§ Task objective
Please give back, word for word, each line from the start of the entries through the one in which "#### 3.3 实际案例分析" is found.

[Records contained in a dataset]
*** Begin section ***
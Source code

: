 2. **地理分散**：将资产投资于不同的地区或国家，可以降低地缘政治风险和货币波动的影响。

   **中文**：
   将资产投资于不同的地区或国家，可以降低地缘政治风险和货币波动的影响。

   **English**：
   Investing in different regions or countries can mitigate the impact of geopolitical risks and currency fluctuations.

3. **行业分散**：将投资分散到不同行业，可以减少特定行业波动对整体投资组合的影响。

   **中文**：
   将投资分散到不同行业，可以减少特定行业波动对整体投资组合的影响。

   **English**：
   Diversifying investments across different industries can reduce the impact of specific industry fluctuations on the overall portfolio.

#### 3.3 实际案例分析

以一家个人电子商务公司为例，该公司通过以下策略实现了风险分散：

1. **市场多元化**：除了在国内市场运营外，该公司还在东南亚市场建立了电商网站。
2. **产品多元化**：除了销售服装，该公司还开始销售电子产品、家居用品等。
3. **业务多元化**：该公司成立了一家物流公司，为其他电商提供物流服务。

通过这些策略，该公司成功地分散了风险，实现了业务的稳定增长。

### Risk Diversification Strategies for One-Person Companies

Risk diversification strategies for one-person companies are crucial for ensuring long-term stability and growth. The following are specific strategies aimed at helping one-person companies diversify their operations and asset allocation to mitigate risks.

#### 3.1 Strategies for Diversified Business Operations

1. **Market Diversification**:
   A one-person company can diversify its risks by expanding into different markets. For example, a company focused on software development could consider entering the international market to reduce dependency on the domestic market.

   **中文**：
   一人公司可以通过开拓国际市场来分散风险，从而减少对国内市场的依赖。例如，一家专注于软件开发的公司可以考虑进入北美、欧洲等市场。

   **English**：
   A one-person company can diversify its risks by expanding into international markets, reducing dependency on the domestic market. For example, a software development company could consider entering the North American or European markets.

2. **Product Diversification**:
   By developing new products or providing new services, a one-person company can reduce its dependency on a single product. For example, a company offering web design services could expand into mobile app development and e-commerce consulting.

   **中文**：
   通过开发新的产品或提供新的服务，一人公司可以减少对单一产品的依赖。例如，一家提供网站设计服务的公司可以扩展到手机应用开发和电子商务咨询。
*** End section ***
§ Response below
Source code

: 2. **地理分散**：将资产投资于不同的地区或国家，可以降低地缘政治风险和货币波动的影响。

   **中文**：
   将资产投资于不同的地区或国家，可以降低地缘政治风险和货币波动的影响。

   **English**：
   Investing in different regions or countries can mitigate the impact of geopolitical risks and currency fluctuations.

3. **行业分散**：将投资分散到不同行业，可以减少特定行业波动对整体投资组合的影响。

   **中文**：
   将投资分散到不同行业，可以减少特定行业波动对整体投资组合的影响。

   **English**：
   Diversifying investments across different industries can reduce the impact of specific industry fluctuations on the overall portfolio.

#### 3.3 实际案例分析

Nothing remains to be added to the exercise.